JMIRx Med 2025;6:e48346

doi:10.2196/48346

Keywords



Rural Health and Alimentation

Community health workers (CHWs) play a vital role in providing primary health care services to rural populations in low- and middle-income countries [1,2]. However, retaining them in rural areas is challenging, largely due to low motivation. One potential factor influencing their motivation and retention is access to a diverse and nutritious diet or rural alimentation [3]. Although the term “alimentation” has existed in the English language since the late 16th century, it is rarely used. In Latin-based languages like French, “alimentation” conveys a holistic view of how humans produce, procure, prepare, share, consume, and digest their food, encompassing human, technological, sociocultural, and environmental aspects [4].
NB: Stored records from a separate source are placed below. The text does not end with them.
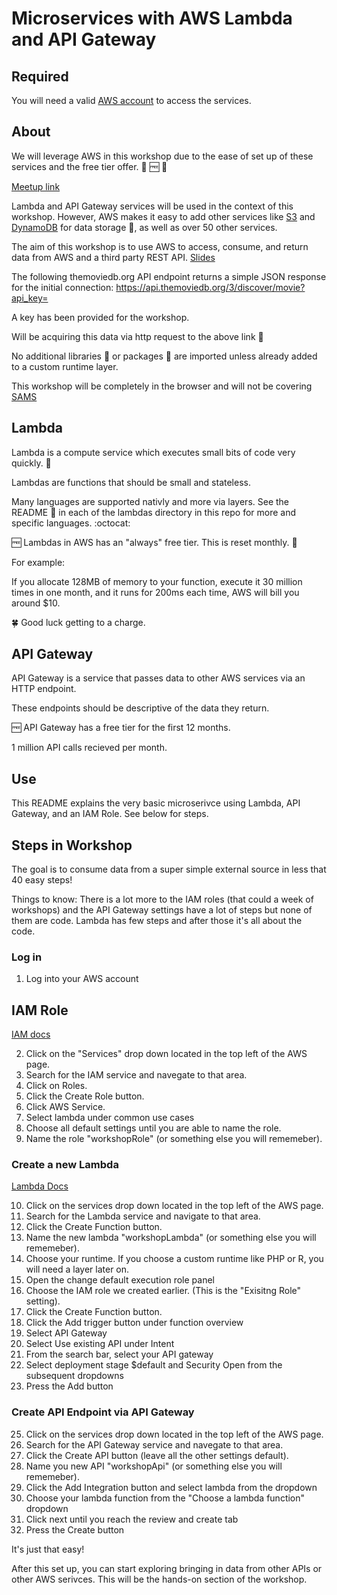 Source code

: # Microservices with AWS Lambda and API Gateway

## Required

You will need a valid [AWS account](https://aws.amazon.com/free/) to access the services. 

## About

We will leverage AWS in this workshop due to the ease of set up of these services and the free tier offer. 🎉 🆓 🎉

[Meetup link](https://www.meetup.com/eugenewebdevs/events/257692027/)

Lambda and API Gateway services will be used in the context of this workshop. However, AWS makes it easy to add other services like [S3](https://aws.amazon.com/s3/) and [DynamoDB](https://aws.amazon.com/dynamodb/) for data storage 💾, as well as over 50 other services.

The aim of this workshop is to use AWS to access, consume, and return data from AWS and a third party REST API. [Slides](https://slides.com/antonioortega-1/aws-microservice-workshop)

The following themoviedb.org API endpoint returns a simple JSON response for the initial connection: https://api.themoviedb.org/3/discover/movie?api_key=

A key has been provided for the workshop.

Will be acquiring this data via http request to the above link 🔗

No additional libraries 📕 or packages 🎁 are imported unless already added to a custom runtime layer.

This workshop will be completely in the browser and will not be covering [SAMS](https://github.com/awslabs/serverless-application-model)

## Lambda

Lambda is a compute service which executes small bits of code very quickly. 🏇

Lambdas are functions that should be small and stateless.

Many languages are supported nativly and more via layers. See the README 📄 in each of the lambdas directory in this repo for more and specific languages. :octocat:

🆓 Lambdas in AWS has an "always" free tier. This is reset monthly. 📆

For example: 

If you allocate 128MB of memory to your function, execute it 30 million times in one month, and it runs for 200ms each time, AWS will bill you around $10.

🍀 Good luck getting to a charge.

## API Gateway

API Gateway is a service that passes data to other AWS services via an HTTP endpoint.

These endpoints should be descriptive of the data they return.

🆓 API Gateway has a free tier for the first 12 months.
 
1 million API calls recieved per month.

## Use

This README explains the very basic microserivce using Lambda, API Gateway, and an IAM Role.
See below for steps.

## Steps in Workshop

The goal is to consume data from a super simple external source in less that 40 easy steps!

Things to know: There is a lot more to the IAM roles (that could a week of workshops) and the API Gateway settings have a lot of steps but none of them are code. Lambda has few steps and after those it's all about the code.

### Log in
1. Log into your AWS account

## IAM Role
[IAM docs](https://docs.aws.amazon.com/IAM/latest/APIReference/welcome.html)

2. Click on the "Services" drop down located in the top left of the AWS page.
3. Search for the IAM service and navegate to that area.
4. Click on Roles.
5. Click the Create Role button.
6. Click AWS Service.
7. Select lambda under common use cases
8. Choose all default settings until you are able to name the role.
9. Name the role "workshopRole" (or something else you will rememeber). 

### Create a new Lambda

[Lambda Docs](https://docs.aws.amazon.com/lambda/latest/dg/API_Reference.html)

10. Click on the services drop down located in the top left of the AWS page.
11. Search for the Lambda service and navigate to that area.
12. Click the Create Function button.
13. Name the new lambda "workshopLambda" (or something else you will rememeber).
14. Choose your runtime. If you choose a custom runtime like PHP or R, you will need a layer later on.
15. Open the change default execution role panel
16. Choose the IAM role we created earlier. (This is the "Exisitng Role" setting).
18. Click the Create Function button.
19. Click the Add trigger button under function overview
20. Select API Gateway 
21. Select Use existing API under Intent
22. From the search bar, select your API gateway
23. Select deployment stage $default and Security Open from the subsequent dropdowns
24. Press the Add button 

### Create API Endpoint via API Gateway

25. Click on the services drop down located in the top left of the AWS page.
26. Search for the API Gateway service and navegate to that area.
27. Click the Create API button (leave all the other settings default).
28. Name you new API "workshopApi" (or something else you will rememeber).
29. Click the Add Integration button and select lambda from the dropdown
30. Choose your lambda function from the "Choose a lambda function" dropdown
31. Click next until you reach the review and create tab
32. Press the Create button

It's just that easy!

After this set up, you can start exploring bringing in data from other APIs or other AWS serivces. This will be the hands-on section of the workshop.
Significance of Alimentation in Rural Health Systems

The term “rural alimentation” in this study refers to the food that Indigenous people produce, acquire, prepare, share, consume, and digest; it is intimately linked to their sociocultural and environmental surroundings. Indigenous CHWs are also among those who are devoted to these tastes and preferences and will find it difficult to give up their native cuisine. Rural food products that are fresh, pure, unadulterated, nutrient dense, and low in pesticides appeal to CHWs [5]. This experience has lured CHWs to continue serving in rural health centers in Jharkhand, India. However, the lack of local and traditional food in metropolitan cities has negatively impacted their motivation, causing many health workers to select rural health care jobs [6]. Previous studies indicate that the desire for nutritious food in the urban setting significantly affects their motivation, job satisfaction, and retention rates. For example, a study in Ethiopia showed that providing nutritious food to CHWs increased job satisfaction and reduced attrition rates [7]. Similarly, a study conducted in Malawi demonstrated that CHWs accessing local food products were less likely to leave their jobs [8]. Despite the potential impact of rural alimentation on CHWs’ motivation and retention, there is limited research on this topic in Jharkhand. Therefore, the study seeks to explore the question: “How does access to diverse and organic food in rural Jharkhand influence the motivation and retention of Indigenous community health workers?”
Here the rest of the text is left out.